[What the task asks]: Copy out the lines of the records below, and only those lines, from the one with "три случая теоремы" through the one with "thermal-pressurization of pore", exactly as they appear.

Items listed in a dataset
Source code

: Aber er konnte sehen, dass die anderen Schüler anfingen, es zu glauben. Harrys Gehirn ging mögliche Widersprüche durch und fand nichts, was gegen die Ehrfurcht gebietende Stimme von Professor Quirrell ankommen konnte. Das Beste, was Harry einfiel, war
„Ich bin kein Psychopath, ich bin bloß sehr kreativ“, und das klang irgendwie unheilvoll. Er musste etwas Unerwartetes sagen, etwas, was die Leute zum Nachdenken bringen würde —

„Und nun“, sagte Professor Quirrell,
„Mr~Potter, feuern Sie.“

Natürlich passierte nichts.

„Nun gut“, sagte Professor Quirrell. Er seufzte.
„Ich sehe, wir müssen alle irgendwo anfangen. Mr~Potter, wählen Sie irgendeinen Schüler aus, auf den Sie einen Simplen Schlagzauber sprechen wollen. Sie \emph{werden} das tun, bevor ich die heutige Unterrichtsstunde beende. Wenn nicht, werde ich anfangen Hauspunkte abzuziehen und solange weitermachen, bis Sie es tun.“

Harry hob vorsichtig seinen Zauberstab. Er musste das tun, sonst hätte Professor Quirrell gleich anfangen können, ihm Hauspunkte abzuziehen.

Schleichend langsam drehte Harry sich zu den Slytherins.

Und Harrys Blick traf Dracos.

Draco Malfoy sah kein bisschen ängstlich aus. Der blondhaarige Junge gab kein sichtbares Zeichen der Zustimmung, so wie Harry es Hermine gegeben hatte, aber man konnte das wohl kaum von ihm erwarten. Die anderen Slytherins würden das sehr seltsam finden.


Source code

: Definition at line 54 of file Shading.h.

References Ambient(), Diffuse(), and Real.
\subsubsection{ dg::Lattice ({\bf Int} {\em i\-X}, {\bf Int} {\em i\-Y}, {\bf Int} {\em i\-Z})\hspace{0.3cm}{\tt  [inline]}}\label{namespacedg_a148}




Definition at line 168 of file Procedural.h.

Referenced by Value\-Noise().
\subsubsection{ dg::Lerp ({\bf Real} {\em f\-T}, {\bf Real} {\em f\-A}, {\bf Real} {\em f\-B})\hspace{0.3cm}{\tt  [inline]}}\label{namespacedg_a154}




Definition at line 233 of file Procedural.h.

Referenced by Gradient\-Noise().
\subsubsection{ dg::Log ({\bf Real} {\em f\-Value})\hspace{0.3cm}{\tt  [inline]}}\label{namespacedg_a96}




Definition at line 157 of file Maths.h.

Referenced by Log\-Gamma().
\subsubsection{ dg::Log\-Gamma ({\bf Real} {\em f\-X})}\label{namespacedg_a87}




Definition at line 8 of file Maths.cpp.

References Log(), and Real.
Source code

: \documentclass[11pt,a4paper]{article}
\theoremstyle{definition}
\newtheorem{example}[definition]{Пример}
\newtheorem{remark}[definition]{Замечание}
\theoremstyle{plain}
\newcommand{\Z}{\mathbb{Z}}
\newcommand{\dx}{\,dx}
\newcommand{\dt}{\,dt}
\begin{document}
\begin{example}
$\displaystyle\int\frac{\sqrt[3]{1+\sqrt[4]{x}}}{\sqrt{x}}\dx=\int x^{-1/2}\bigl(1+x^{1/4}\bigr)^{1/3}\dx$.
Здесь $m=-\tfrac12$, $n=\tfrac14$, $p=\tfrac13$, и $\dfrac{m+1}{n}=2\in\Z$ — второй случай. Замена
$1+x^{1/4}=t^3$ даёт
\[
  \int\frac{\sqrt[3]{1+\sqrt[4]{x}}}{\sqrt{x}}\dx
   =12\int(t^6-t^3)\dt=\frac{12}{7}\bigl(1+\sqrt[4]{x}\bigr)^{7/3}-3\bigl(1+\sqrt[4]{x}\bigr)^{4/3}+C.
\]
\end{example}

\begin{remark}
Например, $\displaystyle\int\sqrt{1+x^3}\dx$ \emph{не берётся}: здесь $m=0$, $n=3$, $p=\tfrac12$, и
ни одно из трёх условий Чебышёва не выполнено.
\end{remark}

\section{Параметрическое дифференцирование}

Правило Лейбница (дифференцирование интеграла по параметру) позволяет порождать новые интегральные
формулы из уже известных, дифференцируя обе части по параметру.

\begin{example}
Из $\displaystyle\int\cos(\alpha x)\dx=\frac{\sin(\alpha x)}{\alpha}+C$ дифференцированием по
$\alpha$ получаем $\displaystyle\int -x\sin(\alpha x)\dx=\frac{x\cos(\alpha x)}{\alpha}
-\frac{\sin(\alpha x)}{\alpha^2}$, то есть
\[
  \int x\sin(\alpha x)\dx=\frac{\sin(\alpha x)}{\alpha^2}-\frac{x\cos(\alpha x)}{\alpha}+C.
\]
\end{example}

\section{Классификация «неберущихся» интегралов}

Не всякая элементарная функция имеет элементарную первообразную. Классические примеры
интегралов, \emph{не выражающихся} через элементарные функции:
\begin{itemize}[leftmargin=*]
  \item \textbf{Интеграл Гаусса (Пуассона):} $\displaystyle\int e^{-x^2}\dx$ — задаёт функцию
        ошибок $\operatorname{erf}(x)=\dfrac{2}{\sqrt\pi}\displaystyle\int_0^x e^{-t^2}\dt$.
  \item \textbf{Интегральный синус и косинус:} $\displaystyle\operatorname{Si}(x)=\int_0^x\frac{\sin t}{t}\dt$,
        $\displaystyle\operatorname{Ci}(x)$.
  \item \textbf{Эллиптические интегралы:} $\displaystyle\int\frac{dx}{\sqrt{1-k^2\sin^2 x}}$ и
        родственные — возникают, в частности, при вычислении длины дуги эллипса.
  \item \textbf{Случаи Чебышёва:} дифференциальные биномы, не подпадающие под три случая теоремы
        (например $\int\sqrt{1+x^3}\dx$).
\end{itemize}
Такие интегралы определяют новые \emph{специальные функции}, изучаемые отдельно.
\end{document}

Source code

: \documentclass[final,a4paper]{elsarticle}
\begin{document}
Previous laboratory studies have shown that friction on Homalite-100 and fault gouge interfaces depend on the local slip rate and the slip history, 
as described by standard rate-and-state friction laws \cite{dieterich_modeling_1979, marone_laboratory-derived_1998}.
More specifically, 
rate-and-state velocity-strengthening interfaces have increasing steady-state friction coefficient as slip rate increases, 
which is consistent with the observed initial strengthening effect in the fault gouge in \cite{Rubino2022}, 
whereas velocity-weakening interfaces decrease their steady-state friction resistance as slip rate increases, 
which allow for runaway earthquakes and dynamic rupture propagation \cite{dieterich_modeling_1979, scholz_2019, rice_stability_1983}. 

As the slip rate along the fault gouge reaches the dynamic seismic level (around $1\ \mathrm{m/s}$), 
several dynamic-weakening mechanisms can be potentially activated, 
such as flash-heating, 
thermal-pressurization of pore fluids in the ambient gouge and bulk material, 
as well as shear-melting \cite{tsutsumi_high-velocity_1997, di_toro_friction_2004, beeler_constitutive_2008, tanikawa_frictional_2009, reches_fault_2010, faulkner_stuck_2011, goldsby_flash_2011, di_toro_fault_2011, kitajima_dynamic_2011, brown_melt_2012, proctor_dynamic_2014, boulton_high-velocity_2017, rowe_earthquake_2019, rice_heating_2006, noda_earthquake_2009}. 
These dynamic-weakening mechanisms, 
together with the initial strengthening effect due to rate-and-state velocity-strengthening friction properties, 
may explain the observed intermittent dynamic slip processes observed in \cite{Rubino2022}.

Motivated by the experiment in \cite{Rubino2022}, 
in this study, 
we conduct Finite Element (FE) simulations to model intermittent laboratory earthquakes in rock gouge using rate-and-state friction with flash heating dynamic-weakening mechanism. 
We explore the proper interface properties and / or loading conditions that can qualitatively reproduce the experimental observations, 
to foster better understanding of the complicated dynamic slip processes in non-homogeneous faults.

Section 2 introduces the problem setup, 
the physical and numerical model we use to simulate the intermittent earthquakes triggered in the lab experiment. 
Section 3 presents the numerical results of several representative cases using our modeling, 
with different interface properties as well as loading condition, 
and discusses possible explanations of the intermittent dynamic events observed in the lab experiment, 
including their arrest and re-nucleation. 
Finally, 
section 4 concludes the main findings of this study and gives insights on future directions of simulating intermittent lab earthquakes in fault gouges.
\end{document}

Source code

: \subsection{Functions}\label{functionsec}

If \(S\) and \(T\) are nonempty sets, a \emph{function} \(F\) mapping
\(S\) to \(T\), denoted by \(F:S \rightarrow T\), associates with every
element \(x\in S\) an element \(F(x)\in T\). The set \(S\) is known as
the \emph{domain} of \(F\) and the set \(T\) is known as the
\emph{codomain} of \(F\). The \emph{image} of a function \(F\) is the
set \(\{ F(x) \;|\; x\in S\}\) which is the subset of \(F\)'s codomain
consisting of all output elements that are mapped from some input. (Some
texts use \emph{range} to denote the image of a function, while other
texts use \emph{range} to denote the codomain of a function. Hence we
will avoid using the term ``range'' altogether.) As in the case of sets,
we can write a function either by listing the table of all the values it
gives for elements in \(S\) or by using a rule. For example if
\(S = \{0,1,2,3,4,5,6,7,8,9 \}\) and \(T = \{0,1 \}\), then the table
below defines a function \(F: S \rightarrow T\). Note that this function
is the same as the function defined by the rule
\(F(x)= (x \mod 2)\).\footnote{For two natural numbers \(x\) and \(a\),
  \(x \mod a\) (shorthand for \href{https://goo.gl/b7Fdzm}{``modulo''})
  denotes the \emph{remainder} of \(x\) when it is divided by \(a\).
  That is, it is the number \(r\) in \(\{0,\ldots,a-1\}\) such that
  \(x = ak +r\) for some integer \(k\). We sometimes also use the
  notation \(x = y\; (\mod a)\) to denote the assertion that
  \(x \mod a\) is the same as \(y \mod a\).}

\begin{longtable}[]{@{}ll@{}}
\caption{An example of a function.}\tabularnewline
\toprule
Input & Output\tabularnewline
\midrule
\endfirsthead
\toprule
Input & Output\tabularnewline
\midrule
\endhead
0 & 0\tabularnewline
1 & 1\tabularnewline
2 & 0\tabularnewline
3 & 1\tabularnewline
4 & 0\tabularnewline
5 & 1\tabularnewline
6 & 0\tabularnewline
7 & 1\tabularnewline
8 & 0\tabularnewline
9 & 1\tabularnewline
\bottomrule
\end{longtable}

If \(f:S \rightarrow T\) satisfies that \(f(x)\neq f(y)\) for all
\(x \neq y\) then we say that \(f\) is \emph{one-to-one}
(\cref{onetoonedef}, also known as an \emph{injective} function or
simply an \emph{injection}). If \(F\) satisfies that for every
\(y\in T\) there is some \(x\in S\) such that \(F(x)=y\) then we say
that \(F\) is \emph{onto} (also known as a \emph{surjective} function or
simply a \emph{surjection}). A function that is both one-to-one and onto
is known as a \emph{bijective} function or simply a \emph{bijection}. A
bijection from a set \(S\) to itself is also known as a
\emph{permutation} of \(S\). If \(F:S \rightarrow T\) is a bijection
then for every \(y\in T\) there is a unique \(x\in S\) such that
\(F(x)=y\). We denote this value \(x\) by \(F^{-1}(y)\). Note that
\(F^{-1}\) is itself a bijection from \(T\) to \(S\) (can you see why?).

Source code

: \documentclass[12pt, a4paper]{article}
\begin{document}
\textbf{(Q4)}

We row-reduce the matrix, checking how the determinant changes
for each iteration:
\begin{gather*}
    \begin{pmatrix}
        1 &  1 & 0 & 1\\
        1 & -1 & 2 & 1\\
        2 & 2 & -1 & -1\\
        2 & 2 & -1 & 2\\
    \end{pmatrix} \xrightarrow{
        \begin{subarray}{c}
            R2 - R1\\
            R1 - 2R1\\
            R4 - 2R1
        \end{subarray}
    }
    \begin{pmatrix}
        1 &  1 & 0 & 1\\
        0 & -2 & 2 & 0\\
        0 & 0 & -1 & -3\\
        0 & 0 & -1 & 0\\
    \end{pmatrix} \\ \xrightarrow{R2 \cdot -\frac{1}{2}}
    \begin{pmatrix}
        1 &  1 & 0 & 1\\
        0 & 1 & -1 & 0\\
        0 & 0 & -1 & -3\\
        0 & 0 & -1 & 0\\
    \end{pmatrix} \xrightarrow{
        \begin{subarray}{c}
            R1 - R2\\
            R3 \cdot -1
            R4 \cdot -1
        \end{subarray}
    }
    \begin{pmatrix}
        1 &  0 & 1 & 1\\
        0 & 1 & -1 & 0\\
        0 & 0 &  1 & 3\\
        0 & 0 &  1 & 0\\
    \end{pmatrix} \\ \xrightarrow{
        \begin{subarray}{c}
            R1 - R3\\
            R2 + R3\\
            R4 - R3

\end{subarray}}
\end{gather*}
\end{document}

[Expected answer]:
  \item \textbf{Случаи Чебышёва:} дифференциальные биномы, не подпадающие под три случая теоремы
        (например $\int\sqrt{1+x^3}\dx$).
\end{itemize}
Такие интегралы определяют новые \emph{специальные функции}, изучаемые отдельно.
\end{document}

Source code

: \documentclass[final,a4paper]{elsarticle}
\begin{document}
Previous laboratory studies have shown that friction on Homalite-100 and fault gouge interfaces depend on the local slip rate and the slip history, 
as described by standard rate-and-state friction laws \cite{dieterich_modeling_1979, marone_laboratory-derived_1998}.
More specifically, 
rate-and-state velocity-strengthening interfaces have increasing steady-state friction coefficient as slip rate increases, 
which is consistent with the observed initial strengthening effect in the fault gouge in \cite{Rubino2022}, 
whereas velocity-weakening interfaces decrease their steady-state friction resistance as slip rate increases, 
which allow for runaway earthquakes and dynamic rupture propagation \cite{dieterich_modeling_1979, scholz_2019, rice_stability_1983}. 

As the slip rate along the fault gouge reaches the dynamic seismic level (around $1\ \mathrm{m/s}$), 
several dynamic-weakening mechanisms can be potentially activated, 
such as flash-heating, 
thermal-pressurization of pore fluids in the ambient gouge and bulk material, 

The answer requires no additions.